Task instructions:
Look through the material below. Return exactly the lines from the one with "slate's calcic backboard." through the one with "Skydancer Ciceré bears", both included.

Provided data:
=====

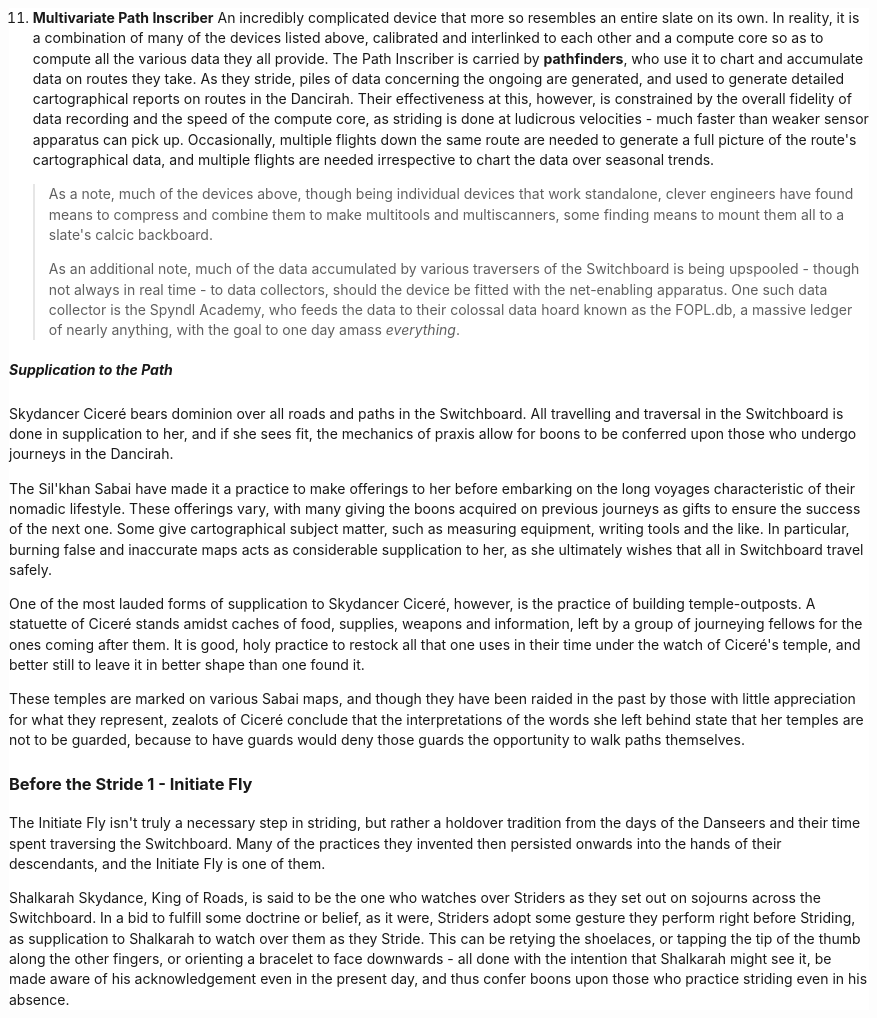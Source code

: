 11. **Multivariate Path Inscriber**
	An incredibly complicated device that more so resembles an entire slate on its own. In reality, it is a combination of many of the devices listed above, calibrated and interlinked to each other and a compute core so as to compute all the various data they all provide. The Path Inscriber is carried by **pathfinders**, who use it to chart and accumulate data on routes they take. As they stride, piles of data concerning the ongoing are generated, and used to generate detailed cartographical reports on routes in the Dancirah. Their effectiveness at this, however, is constrained by the overall fidelity of data recording and the speed of the compute core, as striding is done at ludicrous velocities - much faster than weaker sensor apparatus can pick up. Occasionally, multiple flights down the same route are needed to generate a full picture of the route's cartographical data, and multiple flights are needed irrespective to chart the data over seasonal trends.

> As a note, much of the devices above, though being individual devices that work standalone, clever engineers have found means to compress and combine them to make multitools and multiscanners, some finding means to mount them all to a slate's calcic backboard.
> 
> As an additional note, much of the data accumulated by various traversers of the Switchboard is being upspooled - though not always in real time - to data collectors, should the device be fitted with the net-enabling apparatus. One such data collector is the Spyndl Academy, who feeds the data to their colossal data hoard known as the FOPL.db, a massive ledger of nearly anything, with the goal to one day amass *everything*.  

##### Supplication to the Path
Skydancer Ciceré bears dominion over all roads and paths in the Switchboard. All travelling and traversal in the Switchboard is done in supplication to her, and if she sees fit, the mechanics of praxis allow for boons to be conferred upon those who undergo journeys in the Dancirah.

The Sil'khan Sabai have made it a practice to make offerings to her before embarking on the long voyages characteristic of their nomadic lifestyle. These offerings vary, with many giving the boons acquired on previous journeys as gifts to ensure the success of the next one. Some give cartographical subject matter, such as measuring equipment, writing tools and the like. In particular, burning false and inaccurate maps acts as considerable supplication to her, as she ultimately wishes that all in Switchboard travel safely.

One of the most lauded forms of supplication to Skydancer Ciceré, however, is the practice of building temple-outposts. A statuette of Ciceré stands amidst caches of food, supplies, weapons and information, left by a group of journeying fellows for the ones coming after them. It is good, holy practice to restock all that one uses in their time under the watch of Ciceré's temple, and better still to leave it in better shape than one found it. 

These temples are marked on various Sabai maps, and though they have been raided in the past by those with little appreciation for what they represent, zealots of Ciceré conclude that the interpretations of the words she left behind state that her temples are not to be guarded, because to have guards would deny those guards the opportunity to walk paths themselves. 

### Before the Stride 1 - Initiate Fly
The Initiate Fly isn't truly a necessary step in striding, but rather a holdover tradition from the days of the Danseers and their time spent traversing the Switchboard. Many of the practices they invented then persisted onwards into the hands of their descendants, and the Initiate Fly is one of them.

Shalkarah Skydance, King of Roads, is said to be the one who watches over Striders as they set out on sojourns across the Switchboard. In a bid to fulfill some doctrine or belief, as it were, Striders adopt some gesture they perform right before Striding, as supplication to Shalkarah to watch over them as they Stride. This can be retying the shoelaces, or tapping the tip of the thumb along the other fingers, or orienting a bracelet to face downwards - all done with the intention that Shalkarah might see it, be made aware of his acknowledgement even in the present day, and thus confer boons upon those who practice striding even in his absence.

=====

Written answer:
> As a note, much of the devices above, though being individual devices that work standalone, clever engineers have found means to compress and combine them to make multitools and multiscanners, some finding means to mount them all to a slate's calcic backboard.
> 
> As an additional note, much of the data accumulated by various traversers of the Switchboard is being upspooled - though not always in real time - to data collectors, should the device be fitted with the net-enabling apparatus. One such data collector is the Spyndl Academy, who feeds the data to their colossal data hoard known as the FOPL.db, a massive ledger of nearly anything, with the goal to one day amass *everything*.  

##### Supplication to the Path
Skydancer Ciceré bears dominion over all roads and paths in the Switchboard. All travelling and traversal in the Switchboard is done in supplication to her, and if she sees fit, the mechanics of praxis allow for boons to be conferred upon those who undergo journeys in the Dancirah.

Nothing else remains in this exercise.